Friday, January 30, 2009

Pope Responds To Criticism On Revoking Excommunication Against Bishop Richard Williamson (Updated)

Last week:
In a move that many Jewish community officials said would cause relations between Jews and Catholics to further deteriorate, the Vatican on Saturday lifted an excommunication ban against Bishop Richard Williamson, one of four bishops who were banned in 1988 for taking on the office of bishop against the wishes of then-Pope John Paul II.

Williamson is a Holocaust denier, and has repeatedly said that the gas chambers did not exist and that no more than 300,000 Jews were killed during World War II, mostly of starvation. In addition, Williamson has declared that the Jews are plotting to take over the world, and that the U.S. and Israel were behind 9/11.

In an interview with Swedish television conducted last November but broadcast last week, Williamson said that he believed that there were “no gas chambers."

“Between 200,000-300,000 perished in Nazi concentration camps, but not one of them by gassing in a gas chamber,” he said, adding, “I believe that the historical evidence is hugely against 6 million having been deliberately gassed in gas chambers as a deliberate policy of Adolf Hitler.”
Now following the announcement that Israeli Rabbis have cut off ties to the Vatican over this, Pope Benedict XVI responded at his weekly General Audience [forwarded by a friend]:

VATICAN CITY, 28 JAN 2009 (VIS) - At the end of his general audience today, the Pope mentioned his recent decision to revoke the excommunication on "the four bishops ordained without pontifical mandate by Archbishop Marcel Lefebvre in 1988".

"I have undertaken this act of paternal benevolence because those same bishops have repeatedly expressed to me their profound suffering at the situation in which they found themselves.

"I hope that this gesture of mine will be followed by a prompt commitment on their part to take the further steps necessary to achieve full communion with the Church, thus showing true faithfulness to, and true recognition of, the Magisterium and authority of the Pope and of Vatican Council II".

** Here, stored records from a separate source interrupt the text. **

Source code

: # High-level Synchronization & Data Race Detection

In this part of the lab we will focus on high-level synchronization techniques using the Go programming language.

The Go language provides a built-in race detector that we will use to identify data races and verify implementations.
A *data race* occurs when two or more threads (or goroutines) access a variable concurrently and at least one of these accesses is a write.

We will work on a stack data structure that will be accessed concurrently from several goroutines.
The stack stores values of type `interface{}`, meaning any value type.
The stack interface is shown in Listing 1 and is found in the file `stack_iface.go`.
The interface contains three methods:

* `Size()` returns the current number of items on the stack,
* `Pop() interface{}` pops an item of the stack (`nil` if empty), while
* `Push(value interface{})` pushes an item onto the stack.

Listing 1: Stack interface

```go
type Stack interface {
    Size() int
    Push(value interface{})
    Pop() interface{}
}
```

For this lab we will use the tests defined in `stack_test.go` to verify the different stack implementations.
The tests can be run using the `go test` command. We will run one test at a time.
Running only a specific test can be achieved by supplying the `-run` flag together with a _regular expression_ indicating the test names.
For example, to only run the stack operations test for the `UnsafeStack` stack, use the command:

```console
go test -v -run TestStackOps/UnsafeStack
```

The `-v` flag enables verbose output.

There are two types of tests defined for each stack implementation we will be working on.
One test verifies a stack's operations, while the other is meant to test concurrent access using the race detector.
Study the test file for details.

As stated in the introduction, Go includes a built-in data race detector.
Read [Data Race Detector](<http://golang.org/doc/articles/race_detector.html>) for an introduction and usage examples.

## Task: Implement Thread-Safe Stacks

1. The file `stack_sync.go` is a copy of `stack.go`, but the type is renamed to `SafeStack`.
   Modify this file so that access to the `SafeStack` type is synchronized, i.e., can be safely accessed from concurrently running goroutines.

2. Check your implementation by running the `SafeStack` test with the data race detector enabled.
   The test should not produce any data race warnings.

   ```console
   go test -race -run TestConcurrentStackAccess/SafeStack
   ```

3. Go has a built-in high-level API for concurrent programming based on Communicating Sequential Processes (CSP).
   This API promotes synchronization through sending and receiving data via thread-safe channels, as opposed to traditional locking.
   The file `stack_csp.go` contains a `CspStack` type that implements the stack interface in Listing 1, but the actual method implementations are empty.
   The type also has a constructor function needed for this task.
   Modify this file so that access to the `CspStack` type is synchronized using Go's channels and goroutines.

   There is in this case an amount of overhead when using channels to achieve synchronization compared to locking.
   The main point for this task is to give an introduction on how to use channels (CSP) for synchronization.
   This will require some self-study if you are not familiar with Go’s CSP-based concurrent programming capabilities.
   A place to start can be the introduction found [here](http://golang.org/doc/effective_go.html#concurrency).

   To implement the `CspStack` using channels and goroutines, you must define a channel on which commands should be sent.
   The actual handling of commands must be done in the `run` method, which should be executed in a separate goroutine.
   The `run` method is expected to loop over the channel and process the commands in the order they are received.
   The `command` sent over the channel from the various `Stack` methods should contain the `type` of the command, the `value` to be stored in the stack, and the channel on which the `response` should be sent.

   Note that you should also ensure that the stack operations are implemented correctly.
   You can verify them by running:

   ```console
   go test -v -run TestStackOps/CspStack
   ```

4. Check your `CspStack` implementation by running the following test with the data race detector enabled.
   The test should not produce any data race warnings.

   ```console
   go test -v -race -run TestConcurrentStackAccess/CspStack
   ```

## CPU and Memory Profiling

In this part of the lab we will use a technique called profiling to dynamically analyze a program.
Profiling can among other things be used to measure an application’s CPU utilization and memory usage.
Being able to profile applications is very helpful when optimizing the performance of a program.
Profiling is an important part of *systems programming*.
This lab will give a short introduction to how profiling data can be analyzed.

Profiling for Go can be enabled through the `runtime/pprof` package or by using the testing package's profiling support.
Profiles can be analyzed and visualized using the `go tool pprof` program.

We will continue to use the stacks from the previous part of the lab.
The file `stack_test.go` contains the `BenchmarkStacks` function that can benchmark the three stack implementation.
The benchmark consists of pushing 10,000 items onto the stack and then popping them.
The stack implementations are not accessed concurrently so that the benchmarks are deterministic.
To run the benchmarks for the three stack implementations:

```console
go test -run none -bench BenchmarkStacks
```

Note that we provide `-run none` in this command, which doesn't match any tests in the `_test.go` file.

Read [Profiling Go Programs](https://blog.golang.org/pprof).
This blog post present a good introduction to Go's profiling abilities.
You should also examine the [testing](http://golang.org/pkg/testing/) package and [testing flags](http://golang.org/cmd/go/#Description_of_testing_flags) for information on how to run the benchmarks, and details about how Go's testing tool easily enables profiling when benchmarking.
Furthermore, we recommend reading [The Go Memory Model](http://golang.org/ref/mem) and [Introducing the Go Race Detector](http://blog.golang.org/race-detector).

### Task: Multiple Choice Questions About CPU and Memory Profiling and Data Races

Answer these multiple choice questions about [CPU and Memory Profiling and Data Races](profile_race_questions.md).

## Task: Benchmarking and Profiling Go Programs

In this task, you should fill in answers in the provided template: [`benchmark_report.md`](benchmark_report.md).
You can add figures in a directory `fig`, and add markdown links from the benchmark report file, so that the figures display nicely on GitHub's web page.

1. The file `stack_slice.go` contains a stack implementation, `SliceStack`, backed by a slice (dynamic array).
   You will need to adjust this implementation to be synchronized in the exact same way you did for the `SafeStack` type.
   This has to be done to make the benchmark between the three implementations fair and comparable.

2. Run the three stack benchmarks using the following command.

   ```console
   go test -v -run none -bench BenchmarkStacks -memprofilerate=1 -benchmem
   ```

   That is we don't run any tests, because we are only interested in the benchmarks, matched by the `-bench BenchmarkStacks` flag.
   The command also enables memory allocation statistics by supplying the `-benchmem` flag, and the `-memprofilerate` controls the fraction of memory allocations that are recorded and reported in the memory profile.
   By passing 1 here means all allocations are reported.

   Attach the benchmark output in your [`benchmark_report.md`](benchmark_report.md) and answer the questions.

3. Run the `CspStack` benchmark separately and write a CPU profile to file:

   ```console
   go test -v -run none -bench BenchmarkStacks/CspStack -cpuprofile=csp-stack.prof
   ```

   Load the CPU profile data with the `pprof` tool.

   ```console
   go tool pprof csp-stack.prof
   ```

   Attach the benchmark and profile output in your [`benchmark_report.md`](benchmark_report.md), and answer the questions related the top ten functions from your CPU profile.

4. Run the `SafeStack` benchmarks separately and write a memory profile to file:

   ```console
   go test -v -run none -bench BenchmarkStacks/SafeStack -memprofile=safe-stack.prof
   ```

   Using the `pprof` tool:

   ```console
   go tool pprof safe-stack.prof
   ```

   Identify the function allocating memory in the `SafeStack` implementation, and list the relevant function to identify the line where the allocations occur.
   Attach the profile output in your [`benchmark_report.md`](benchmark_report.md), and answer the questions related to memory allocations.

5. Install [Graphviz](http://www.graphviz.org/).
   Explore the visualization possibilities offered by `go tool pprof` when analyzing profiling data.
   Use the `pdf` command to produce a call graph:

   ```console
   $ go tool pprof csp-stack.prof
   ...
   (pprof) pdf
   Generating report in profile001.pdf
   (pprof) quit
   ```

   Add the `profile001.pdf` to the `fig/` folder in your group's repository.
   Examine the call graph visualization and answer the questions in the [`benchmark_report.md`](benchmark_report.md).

VATICAN CITY, 28 JAN 2009 (VIS) - "May the Shoah be for everyone an admonition against oblivion, negation and reductionism, because violence against a single human being is violence against all", the Holy Father told pilgrims attending his weekly general audience.

Referring to recent commemorations of the Shoah, the Pope highlighted how at Auschwitz - a place he has visited several times, the last in May 2006 during his apostolic trip to Poland - "millions of Jews were cruelly massacred, innocent victims of blind racial and religious hatred.

"As I once again affectionately express my full and indisputable solidarity with our Brothers and Sisters who received the First Covenant", he added, "I trust that the memory of the Shoah will induce humankind to reflect upon the unpredictable power of evil when it conquers the heart of man".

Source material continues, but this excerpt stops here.